Collins has previously held three Masters Athletics World Records at the 100 metres, at the M40, M50 and M55 age classifications.

Younger athletes who train with him and his Houston Elite Track Club at Rice University refer to him as "Superman." Indoors and outdoors, he has won numerous World and National Championships. In a class by himself he is rarely beaten, except when injured.

In 2003 he was voted into the Masters Division of the National Track and Field Hall of Fame. Geezerjock Magazine name him their inaugural "Geezerjock of the Year" in 2005. In 2007 he was named "World Masters Athletics Masters Athlete of the Year" which was presented at the IAAF gala in Monaco.
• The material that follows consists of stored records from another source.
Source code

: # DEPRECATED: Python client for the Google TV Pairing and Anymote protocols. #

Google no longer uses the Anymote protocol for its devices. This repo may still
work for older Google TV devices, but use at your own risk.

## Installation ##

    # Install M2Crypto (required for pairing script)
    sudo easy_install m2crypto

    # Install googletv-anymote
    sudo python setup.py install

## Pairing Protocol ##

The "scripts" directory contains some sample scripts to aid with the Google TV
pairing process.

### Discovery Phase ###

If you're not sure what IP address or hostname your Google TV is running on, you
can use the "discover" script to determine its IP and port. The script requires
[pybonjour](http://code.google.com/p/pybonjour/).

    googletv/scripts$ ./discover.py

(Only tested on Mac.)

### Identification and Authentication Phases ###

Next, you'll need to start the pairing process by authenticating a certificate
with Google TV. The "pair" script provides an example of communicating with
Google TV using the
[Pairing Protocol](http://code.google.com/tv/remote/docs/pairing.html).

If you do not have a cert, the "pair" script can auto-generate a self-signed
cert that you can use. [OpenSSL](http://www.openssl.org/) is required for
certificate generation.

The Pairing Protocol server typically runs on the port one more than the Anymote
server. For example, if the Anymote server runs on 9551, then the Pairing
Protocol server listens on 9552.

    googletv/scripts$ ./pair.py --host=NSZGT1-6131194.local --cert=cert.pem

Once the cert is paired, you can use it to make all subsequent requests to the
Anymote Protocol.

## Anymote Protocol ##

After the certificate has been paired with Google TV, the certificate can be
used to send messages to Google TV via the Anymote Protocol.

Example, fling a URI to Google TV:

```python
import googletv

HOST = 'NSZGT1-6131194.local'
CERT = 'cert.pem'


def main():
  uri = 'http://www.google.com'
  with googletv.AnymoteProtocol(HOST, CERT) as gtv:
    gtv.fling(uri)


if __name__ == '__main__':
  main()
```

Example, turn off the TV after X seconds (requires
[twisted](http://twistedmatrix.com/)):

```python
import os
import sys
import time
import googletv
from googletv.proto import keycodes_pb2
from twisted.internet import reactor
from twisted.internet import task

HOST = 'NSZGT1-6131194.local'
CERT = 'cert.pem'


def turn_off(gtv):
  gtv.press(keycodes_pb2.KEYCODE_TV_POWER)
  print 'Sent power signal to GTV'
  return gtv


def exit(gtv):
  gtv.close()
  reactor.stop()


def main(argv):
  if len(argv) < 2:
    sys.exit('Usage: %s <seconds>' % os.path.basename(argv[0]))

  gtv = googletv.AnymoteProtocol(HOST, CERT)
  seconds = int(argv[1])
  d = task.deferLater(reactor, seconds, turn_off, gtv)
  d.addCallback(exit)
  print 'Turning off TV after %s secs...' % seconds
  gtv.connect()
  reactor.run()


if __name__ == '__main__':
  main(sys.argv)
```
At his first major meet after turning 60, Collins set the world indoor record in the M60 200 metres and 400 metres. He was named USATF "Athlete of the Week" amongst all age divisions. He had received the same citation almost exactly five years earlier after his first major competition after entering the previous age division and setting world records.

He co-authored, with Rick Riddle a book on Masters sprinting, "The Ageless Athletic Spirit: Training with a World Champion"
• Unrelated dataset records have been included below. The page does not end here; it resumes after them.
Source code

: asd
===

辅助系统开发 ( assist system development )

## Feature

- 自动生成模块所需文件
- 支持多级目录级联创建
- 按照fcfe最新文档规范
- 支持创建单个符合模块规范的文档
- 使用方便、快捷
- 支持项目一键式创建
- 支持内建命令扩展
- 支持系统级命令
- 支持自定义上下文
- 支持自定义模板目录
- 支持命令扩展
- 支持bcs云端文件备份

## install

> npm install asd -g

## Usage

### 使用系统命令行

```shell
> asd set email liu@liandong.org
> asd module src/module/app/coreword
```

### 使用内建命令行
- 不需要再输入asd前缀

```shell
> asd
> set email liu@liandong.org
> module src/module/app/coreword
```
In 2011, Collins suffered paralysis in his legs, rendering him unable to walk. It was later diagnosed as Guillain–Barré syndrome. As inexplicable as the disease's cause, was his recovery. After spending the 2011 season (when the World Masters Athletics Championships were held in the United States) in a wheelchair, in early 2012 "Superman" came back to set a new indoor world record in the M60 60 metres at the USATF Masters Indoor Championships.

== Personal life ==
He is Married to his beautiful wife Stephanie Collins. Bill has five Children: His oldest and only daughter Alicia Collins, son Christopher Collins, Arte Collins, Lavon Collins and Aviante Collins.